This is a hands-on incident response role for someone who likes being first on the scene when something looks off. You will monitor, investigate, and respond to threats that target an established financial institution and its members, sharpening your skills across the full security stack as the program grows.

ABOUT THE COMPANY

Our client is a well-established, member-focused financial institution with deep roots in the North Carolina communities it serves. The organization is investing in its cybersecurity program and modernizing its technology, and this role sits on a tight-knit security team where hands-on work drives the day.

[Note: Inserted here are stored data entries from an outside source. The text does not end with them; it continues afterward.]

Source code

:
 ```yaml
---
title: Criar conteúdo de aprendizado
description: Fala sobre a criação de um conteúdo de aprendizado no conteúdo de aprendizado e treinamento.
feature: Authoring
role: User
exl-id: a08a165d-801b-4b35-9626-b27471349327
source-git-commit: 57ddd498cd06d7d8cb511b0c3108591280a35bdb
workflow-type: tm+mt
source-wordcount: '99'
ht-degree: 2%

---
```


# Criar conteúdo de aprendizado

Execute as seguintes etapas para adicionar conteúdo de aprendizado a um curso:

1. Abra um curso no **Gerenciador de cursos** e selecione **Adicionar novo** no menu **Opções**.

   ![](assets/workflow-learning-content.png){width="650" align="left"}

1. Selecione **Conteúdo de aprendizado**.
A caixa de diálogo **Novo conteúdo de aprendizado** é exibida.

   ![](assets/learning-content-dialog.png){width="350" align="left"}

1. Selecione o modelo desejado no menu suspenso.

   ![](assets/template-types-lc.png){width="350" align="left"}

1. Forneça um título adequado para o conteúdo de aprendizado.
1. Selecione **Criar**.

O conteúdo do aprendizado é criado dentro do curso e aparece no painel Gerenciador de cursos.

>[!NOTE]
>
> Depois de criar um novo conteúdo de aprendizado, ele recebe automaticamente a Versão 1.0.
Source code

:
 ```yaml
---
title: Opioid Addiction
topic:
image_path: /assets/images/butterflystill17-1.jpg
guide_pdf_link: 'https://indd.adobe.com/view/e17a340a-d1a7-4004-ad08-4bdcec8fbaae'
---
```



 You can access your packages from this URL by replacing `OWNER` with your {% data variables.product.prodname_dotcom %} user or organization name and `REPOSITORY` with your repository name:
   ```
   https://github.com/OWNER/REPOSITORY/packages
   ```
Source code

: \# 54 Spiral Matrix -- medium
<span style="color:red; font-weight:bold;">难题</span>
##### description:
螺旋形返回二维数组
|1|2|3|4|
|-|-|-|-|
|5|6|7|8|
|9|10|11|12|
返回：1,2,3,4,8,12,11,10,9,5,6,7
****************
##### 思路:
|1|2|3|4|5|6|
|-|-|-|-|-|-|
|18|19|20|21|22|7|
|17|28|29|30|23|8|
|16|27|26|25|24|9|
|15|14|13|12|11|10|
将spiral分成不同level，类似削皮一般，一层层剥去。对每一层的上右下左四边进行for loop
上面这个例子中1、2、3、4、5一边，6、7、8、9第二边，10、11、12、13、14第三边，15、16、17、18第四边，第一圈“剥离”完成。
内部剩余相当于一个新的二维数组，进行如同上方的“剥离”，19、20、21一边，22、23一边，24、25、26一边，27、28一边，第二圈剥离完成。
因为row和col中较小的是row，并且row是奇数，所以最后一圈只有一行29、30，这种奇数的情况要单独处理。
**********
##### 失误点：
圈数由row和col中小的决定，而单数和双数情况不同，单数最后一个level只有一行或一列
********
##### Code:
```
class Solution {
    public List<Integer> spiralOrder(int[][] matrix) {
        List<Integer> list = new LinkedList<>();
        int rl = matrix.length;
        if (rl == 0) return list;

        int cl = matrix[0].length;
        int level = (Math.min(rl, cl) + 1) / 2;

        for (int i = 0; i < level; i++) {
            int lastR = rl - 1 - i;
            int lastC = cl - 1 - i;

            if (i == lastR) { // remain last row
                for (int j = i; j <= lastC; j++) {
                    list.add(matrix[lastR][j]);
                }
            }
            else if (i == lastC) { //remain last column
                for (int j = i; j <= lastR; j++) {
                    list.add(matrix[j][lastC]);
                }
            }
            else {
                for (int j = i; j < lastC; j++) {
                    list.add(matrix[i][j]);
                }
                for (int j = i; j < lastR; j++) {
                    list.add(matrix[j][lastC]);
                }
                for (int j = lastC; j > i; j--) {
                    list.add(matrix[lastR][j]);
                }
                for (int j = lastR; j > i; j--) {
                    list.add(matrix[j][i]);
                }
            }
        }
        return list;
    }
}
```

Your perspective on detection, response, and continuous improvement will help shape where the program goes next.

WHY YOU'LL LOVE THIS ROLE

• Own incident response end to end, from triage and investigation through containment, eradication, and recovery, where your work directly protects members and teammates.
• Do real, hands-on security operations work, not paperwork from the sidelines.
• Sharpen detections, build playbooks, and bring your ideas to a security program that is actively evolving.
• Partner with internal teams and an MDR provider, gaining broad exposure across the security stack.
• Help build out a growing cybersecurity program, with the chance to influence how the team and its tools mature over time.
• Work for an organization with deep community roots and a genuine investment in the growth of its people.

WHAT YOU'LL DO

• Monitor security tooling such as SIEM, EDR, email and web security, and firewall and VPN logs, and triage alerts to determine scope, severity, and response actions.
• Investigate suspicious activity by analyzing logs and telemetry, correlating events across systems, and documenting findings in tickets and incident records.
• Execute containment, eradication, and recovery in partnership with IT and application teams, including isolating hosts, blocking indicators, and supporting remediation.
• Collect and preserve incident evidence and support forensic activities while maintaining chain-of-custody expectations.
• Develop and improve incident response playbooks and procedures, and participate in tabletop exercises and post-incident reviews.
• Tune detections and reduce false positives by partnering with tool owners, and support vulnerability response by validating exposure and tracking remediation.
• Leverage frameworks such as MITRE ATT&CK to perform light, hypothesis-driven threat hunting and validate control effectiveness.

WHAT YOU BRING

• 3 to 5 years of experience in information security, SOC operations, or incident response, including hands-on investigation and response to security events.
• Bachelor's degree in a related field, or equivalent hands-on experience.
• Hands-on incident response knowledge across triage, investigation, containment, eradication, and recovery, with the ability to follow and improve playbooks.
• Ability to analyze security telemetry such as Windows and Linux, firewall and VPN, DNS, proxy, and authentication logs using SIEM and EDR tools to identify indicators of compromise and tune detections.
• Working knowledge of networking fundamentals used in investigations, including TCP/IP, DNS, HTTP/S, routing, and VPN, plus common attacker techniques and identity and access concepts such as MFA and privileged access.
• Strong problem solving, analytical, and communication skills, with sound judgment under pressure and the ability to explain security concepts across the business.
• Familiarity with regulatory expectations for financial services, such as GLBA, NCUA and FFIEC guidance, PCI DSS, and Sarbanes-Oxley as applicable.
• Must be able to pass an extensive background check and a post-offer, pre-employment drug screen.

BONUS POINTS IF YOU HAVE

• Professional certifications such as Security+, CySA+, GCIH, or GCIA.
• CISSP or CCSP certification.
• Offensive security certifications such as OSCP or other OffSec and Kali based credentials.
• Experience participating in an incident response on-call rotation in an enterprise environment.
• A background in banking, credit unions, fintech, or other financial services environments, along with familiarity with the FFIEC examination framework.

ABOUT CATCH TALENT

Catch Talent is a high-touch recruiting agency that delivers end-to-end talent acquisition solutions to growing technology, digital media, and professional services companies. Headquartered in Charleston, SC, Catch brings decades of technical recruiting expertise to local and national clients and offers a full range of flexible solutions, including direct placement hiring, recruitment process outsourcing, contract and contract-to-hire models. Learn more at catchtalent.com.

Catch Talent provides equal employment opportunities to all employees and applicants for employment and prohibits discrimination and harassment of any type without regard to race, color, religion, age, sex, national origin, disability status, genetics, protected veteran status, sexual orientation, gender identity or expression, or any other characteristic protected by federal, state or local laws.